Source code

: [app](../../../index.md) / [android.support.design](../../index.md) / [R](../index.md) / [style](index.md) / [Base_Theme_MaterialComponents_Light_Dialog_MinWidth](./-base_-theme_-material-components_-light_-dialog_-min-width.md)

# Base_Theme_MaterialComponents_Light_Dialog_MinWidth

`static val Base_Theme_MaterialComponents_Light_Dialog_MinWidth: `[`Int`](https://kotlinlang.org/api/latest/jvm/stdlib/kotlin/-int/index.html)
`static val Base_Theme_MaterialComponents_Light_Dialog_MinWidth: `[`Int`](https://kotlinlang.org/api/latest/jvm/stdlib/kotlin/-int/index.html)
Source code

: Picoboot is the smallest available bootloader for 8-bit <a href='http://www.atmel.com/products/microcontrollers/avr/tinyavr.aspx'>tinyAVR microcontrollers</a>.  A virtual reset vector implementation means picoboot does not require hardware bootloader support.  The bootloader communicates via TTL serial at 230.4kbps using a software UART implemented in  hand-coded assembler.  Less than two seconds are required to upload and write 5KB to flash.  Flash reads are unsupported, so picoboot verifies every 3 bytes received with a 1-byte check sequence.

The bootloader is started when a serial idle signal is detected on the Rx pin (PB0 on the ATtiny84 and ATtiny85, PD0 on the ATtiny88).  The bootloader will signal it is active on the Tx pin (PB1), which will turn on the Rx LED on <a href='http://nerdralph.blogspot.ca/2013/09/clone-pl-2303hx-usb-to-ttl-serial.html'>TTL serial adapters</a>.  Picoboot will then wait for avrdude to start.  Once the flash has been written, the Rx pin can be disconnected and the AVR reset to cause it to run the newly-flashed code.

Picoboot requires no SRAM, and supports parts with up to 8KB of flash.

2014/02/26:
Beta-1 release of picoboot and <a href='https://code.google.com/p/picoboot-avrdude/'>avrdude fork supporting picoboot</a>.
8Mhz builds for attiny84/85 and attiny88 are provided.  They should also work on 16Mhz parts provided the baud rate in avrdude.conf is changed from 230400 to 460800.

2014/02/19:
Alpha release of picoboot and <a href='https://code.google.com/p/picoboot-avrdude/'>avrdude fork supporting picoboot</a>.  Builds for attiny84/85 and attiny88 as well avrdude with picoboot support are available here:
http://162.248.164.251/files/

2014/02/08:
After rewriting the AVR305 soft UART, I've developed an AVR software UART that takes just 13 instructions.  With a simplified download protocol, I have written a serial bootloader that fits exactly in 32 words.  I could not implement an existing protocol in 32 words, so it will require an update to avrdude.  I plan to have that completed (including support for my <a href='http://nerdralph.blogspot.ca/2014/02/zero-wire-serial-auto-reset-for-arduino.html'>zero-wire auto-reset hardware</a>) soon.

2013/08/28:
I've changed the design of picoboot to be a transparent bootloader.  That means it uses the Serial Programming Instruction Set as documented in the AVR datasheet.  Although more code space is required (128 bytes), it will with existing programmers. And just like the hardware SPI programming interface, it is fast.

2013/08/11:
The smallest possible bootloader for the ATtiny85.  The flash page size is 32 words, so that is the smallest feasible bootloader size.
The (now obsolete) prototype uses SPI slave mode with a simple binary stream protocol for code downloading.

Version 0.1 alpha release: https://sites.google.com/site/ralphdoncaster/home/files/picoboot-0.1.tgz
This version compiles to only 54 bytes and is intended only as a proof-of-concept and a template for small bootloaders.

Task requirements:
Using the data above, reproduce exactly the lines between those holding "[android.support.design](../../index.md) / [R](../index.md)" and "1-byte check sequence.", inclusive, and no others.

Solution to this problem:
: [app](../../../index.md) / [android.support.design](../../index.md) / [R](../index.md) / [style](index.md) / [Base_Theme_MaterialComponents_Light_Dialog_MinWidth](./-base_-theme_-material-components_-light_-dialog_-min-width.md)

# Base_Theme_MaterialComponents_Light_Dialog_MinWidth

`static val Base_Theme_MaterialComponents_Light_Dialog_MinWidth: `[`Int`](https://kotlinlang.org/api/latest/jvm/stdlib/kotlin/-int/index.html)
`static val Base_Theme_MaterialComponents_Light_Dialog_MinWidth: `[`Int`](https://kotlinlang.org/api/latest/jvm/stdlib/kotlin/-int/index.html)
Source code

: Picoboot is the smallest available bootloader for 8-bit <a href='http://www.atmel.com/products/microcontrollers/avr/tinyavr.aspx'>tinyAVR microcontrollers</a>.  A virtual reset vector implementation means picoboot does not require hardware bootloader support.  The bootloader communicates via TTL serial at 230.4kbps using a software UART implemented in  hand-coded assembler.  Less than two seconds are required to upload and write 5KB to flash.  Flash reads are unsupported, so picoboot verifies every 3 bytes received with a 1-byte check sequence.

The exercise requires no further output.